Task statement »
Set down all the entries again, word for word.
[[ The input open ]]
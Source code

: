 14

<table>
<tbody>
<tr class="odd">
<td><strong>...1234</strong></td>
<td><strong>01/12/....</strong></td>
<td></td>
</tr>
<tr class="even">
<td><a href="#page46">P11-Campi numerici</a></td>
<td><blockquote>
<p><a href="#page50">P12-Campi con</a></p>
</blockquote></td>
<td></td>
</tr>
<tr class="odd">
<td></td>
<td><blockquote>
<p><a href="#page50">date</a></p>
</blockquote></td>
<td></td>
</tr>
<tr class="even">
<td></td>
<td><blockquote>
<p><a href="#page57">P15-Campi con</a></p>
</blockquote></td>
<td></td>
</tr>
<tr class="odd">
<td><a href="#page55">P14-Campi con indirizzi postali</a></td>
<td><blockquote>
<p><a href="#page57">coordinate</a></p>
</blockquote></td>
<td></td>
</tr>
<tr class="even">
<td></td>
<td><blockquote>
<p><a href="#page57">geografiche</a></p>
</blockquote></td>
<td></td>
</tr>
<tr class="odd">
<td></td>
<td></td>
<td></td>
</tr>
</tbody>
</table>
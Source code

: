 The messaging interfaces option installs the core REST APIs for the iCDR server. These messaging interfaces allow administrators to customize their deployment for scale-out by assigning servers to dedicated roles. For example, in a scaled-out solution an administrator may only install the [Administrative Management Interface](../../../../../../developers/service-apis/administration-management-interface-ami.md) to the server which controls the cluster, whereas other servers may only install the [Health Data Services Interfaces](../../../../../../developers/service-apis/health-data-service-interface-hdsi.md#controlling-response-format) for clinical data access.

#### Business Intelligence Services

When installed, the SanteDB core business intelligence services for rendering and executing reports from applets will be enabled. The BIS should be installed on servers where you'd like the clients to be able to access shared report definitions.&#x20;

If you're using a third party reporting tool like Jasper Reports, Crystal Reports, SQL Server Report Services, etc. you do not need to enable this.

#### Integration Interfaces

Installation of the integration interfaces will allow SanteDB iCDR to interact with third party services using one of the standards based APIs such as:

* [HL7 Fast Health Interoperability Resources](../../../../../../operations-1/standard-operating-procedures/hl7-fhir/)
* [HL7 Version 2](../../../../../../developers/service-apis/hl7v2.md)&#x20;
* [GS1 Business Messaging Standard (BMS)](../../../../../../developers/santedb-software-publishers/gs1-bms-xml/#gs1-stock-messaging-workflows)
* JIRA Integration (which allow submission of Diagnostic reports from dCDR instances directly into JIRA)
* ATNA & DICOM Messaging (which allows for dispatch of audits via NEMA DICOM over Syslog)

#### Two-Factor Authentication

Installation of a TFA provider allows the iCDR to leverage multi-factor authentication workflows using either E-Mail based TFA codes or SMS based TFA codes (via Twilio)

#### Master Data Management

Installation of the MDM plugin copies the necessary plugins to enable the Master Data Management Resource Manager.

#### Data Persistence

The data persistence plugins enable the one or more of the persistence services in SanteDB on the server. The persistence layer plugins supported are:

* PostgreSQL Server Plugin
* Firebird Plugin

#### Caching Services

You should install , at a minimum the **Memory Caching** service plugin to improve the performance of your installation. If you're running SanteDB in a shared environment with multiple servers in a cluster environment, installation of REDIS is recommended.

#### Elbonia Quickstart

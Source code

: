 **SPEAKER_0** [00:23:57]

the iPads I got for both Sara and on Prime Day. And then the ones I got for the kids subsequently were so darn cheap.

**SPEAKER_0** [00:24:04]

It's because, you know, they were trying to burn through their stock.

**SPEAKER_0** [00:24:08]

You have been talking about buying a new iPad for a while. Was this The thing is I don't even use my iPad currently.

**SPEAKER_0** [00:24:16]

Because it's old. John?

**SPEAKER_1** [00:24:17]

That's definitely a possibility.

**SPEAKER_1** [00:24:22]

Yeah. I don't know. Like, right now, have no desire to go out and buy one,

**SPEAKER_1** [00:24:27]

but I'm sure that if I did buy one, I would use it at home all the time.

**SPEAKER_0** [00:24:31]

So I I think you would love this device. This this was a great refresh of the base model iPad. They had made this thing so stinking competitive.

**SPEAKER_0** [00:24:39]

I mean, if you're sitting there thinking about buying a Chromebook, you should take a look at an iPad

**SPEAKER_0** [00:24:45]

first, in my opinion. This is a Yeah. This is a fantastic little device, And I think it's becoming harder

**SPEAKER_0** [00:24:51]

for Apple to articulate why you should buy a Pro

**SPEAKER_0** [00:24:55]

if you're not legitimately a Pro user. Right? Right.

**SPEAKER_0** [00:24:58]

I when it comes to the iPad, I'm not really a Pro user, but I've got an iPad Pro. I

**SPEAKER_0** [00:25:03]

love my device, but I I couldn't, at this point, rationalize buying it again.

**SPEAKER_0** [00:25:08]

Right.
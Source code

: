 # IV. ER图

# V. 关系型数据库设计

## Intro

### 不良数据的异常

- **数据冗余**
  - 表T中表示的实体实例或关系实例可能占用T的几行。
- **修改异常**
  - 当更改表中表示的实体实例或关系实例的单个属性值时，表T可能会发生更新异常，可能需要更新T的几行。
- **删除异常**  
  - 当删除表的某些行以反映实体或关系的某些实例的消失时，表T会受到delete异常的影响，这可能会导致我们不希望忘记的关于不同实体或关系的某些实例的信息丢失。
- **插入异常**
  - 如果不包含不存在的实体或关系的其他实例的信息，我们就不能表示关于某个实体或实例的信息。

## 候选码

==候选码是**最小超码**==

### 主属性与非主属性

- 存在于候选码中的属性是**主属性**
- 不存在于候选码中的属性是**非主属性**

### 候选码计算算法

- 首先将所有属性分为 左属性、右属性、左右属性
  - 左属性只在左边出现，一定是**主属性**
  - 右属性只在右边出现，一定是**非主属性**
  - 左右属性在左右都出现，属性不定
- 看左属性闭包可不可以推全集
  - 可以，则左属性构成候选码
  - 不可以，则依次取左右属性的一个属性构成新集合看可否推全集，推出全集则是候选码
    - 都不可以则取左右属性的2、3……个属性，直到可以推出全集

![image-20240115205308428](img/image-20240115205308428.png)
[[ The input closed ]]
Solution to the exercise »
Source code

: 14

<table>
<tbody>
<tr class="odd">
<td><strong>...1234</strong></td>
<td><strong>01/12/....</strong></td>
<td></td>
</tr>
<tr class="even">
<td><a href="#page46">P11-Campi numerici</a></td>
<td><blockquote>
<p><a href="#page50">P12-Campi con</a></p>
</blockquote></td>
<td></td>
</tr>
<tr class="odd">
<td></td>
<td><blockquote>
<p><a href="#page50">date</a></p>
</blockquote></td>
<td></td>
</tr>
<tr class="even">
<td></td>
<td><blockquote>
<p><a href="#page57">P15-Campi con</a></p>
</blockquote></td>
<td></td>
</tr>
<tr class="odd">
<td><a href="#page55">P14-Campi con indirizzi postali</a></td>
<td><blockquote>
<p><a href="#page57">coordinate</a></p>
</blockquote></td>
<td></td>
</tr>
<tr class="even">
<td></td>
<td><blockquote>
<p><a href="#page57">geografiche</a></p>
</blockquote></td>
<td></td>
</tr>
<tr class="odd">
<td></td>
<td></td>
<td></td>
</tr>
</tbody>
</table>
Source code

: The messaging interfaces option installs the core REST APIs for the iCDR server. These messaging interfaces allow administrators to customize their deployment for scale-out by assigning servers to dedicated roles. For example, in a scaled-out solution an administrator may only install the [Administrative Management Interface](../../../../../../developers/service-apis/administration-management-interface-ami.md) to the server which controls the cluster, whereas other servers may only install the [Health Data Services Interfaces](../../../../../../developers/service-apis/health-data-service-interface-hdsi.md#controlling-response-format) for clinical data access.

#### Business Intelligence Services

When installed, the SanteDB core business intelligence services for rendering and executing reports from applets will be enabled. The BIS should be installed on servers where you'd like the clients to be able to access shared report definitions.&#x20;

If you're using a third party reporting tool like Jasper Reports, Crystal Reports, SQL Server Report Services, etc. you do not need to enable this.

#### Integration Interfaces

Installation of the integration interfaces will allow SanteDB iCDR to interact with third party services using one of the standards based APIs such as:

* [HL7 Fast Health Interoperability Resources](../../../../../../operations-1/standard-operating-procedures/hl7-fhir/)
* [HL7 Version 2](../../../../../../developers/service-apis/hl7v2.md)&#x20;
* [GS1 Business Messaging Standard (BMS)](../../../../../../developers/santedb-software-publishers/gs1-bms-xml/#gs1-stock-messaging-workflows)
* JIRA Integration (which allow submission of Diagnostic reports from dCDR instances directly into JIRA)
* ATNA & DICOM Messaging (which allows for dispatch of audits via NEMA DICOM over Syslog)

#### Two-Factor Authentication

Installation of a TFA provider allows the iCDR to leverage multi-factor authentication workflows using either E-Mail based TFA codes or SMS based TFA codes (via Twilio)

#### Master Data Management

Installation of the MDM plugin copies the necessary plugins to enable the Master Data Management Resource Manager.

#### Data Persistence

The data persistence plugins enable the one or more of the persistence services in SanteDB on the server. The persistence layer plugins supported are:

* PostgreSQL Server Plugin
* Firebird Plugin

#### Caching Services

You should install , at a minimum the **Memory Caching** service plugin to improve the performance of your installation. If you're running SanteDB in a shared environment with multiple servers in a cluster environment, installation of REDIS is recommended.

#### Elbonia Quickstart

Source code

: **SPEAKER_0** [00:23:57]

the iPads I got for both Sara and on Prime Day. And then the ones I got for the kids subsequently were so darn cheap.

**SPEAKER_0** [00:24:04]

It's because, you know, they were trying to burn through their stock.

**SPEAKER_0** [00:24:08]

You have been talking about buying a new iPad for a while. Was this The thing is I don't even use my iPad currently.

**SPEAKER_0** [00:24:16]

Because it's old. John?

**SPEAKER_1** [00:24:17]

That's definitely a possibility.

**SPEAKER_1** [00:24:22]

Yeah. I don't know. Like, right now, have no desire to go out and buy one,

**SPEAKER_1** [00:24:27]

but I'm sure that if I did buy one, I would use it at home all the time.

**SPEAKER_0** [00:24:31]

So I I think you would love this device. This this was a great refresh of the base model iPad. They had made this thing so stinking competitive.

**SPEAKER_0** [00:24:39]

I mean, if you're sitting there thinking about buying a Chromebook, you should take a look at an iPad

**SPEAKER_0** [00:24:45]

first, in my opinion. This is a Yeah. This is a fantastic little device, And I think it's becoming harder

**SPEAKER_0** [00:24:51]

for Apple to articulate why you should buy a Pro

**SPEAKER_0** [00:24:55]

if you're not legitimately a Pro user. Right? Right.

**SPEAKER_0** [00:24:58]

I when it comes to the iPad, I'm not really a Pro user, but I've got an iPad Pro. I

**SPEAKER_0** [00:25:03]

love my device, but I I couldn't, at this point, rationalize buying it again.

**SPEAKER_0** [00:25:08]

Right.
Source code

: # IV. ER图

# V. 关系型数据库设计

## Intro

### 不良数据的异常

- **数据冗余**
  - 表T中表示的实体实例或关系实例可能占用T的几行。
- **修改异常**
  - 当更改表中表示的实体实例或关系实例的单个属性值时，表T可能会发生更新异常，可能需要更新T的几行。
- **删除异常**  
  - 当删除表的某些行以反映实体或关系的某些实例的消失时，表T会受到delete异常的影响，这可能会导致我们不希望忘记的关于不同实体或关系的某些实例的信息丢失。
- **插入异常**
  - 如果不包含不存在的实体或关系的其他实例的信息，我们就不能表示关于某个实体或实例的信息。

## 候选码

==候选码是**最小超码**==

### 主属性与非主属性

- 存在于候选码中的属性是**主属性**
- 不存在于候选码中的属性是**非主属性**

### 候选码计算算法

- 首先将所有属性分为 左属性、右属性、左右属性
  - 左属性只在左边出现，一定是**主属性**
  - 右属性只在右边出现，一定是**非主属性**
  - 左右属性在左右都出现，属性不定
- 看左属性闭包可不可以推全集
  - 可以，则左属性构成候选码
  - 不可以，则依次取左右属性的一个属性构成新集合看可否推全集，推出全集则是候选码
    - 都不可以则取左右属性的2、3……个属性，直到可以推出全集

![image-20240115205308428](img/image-20240115205308428.png)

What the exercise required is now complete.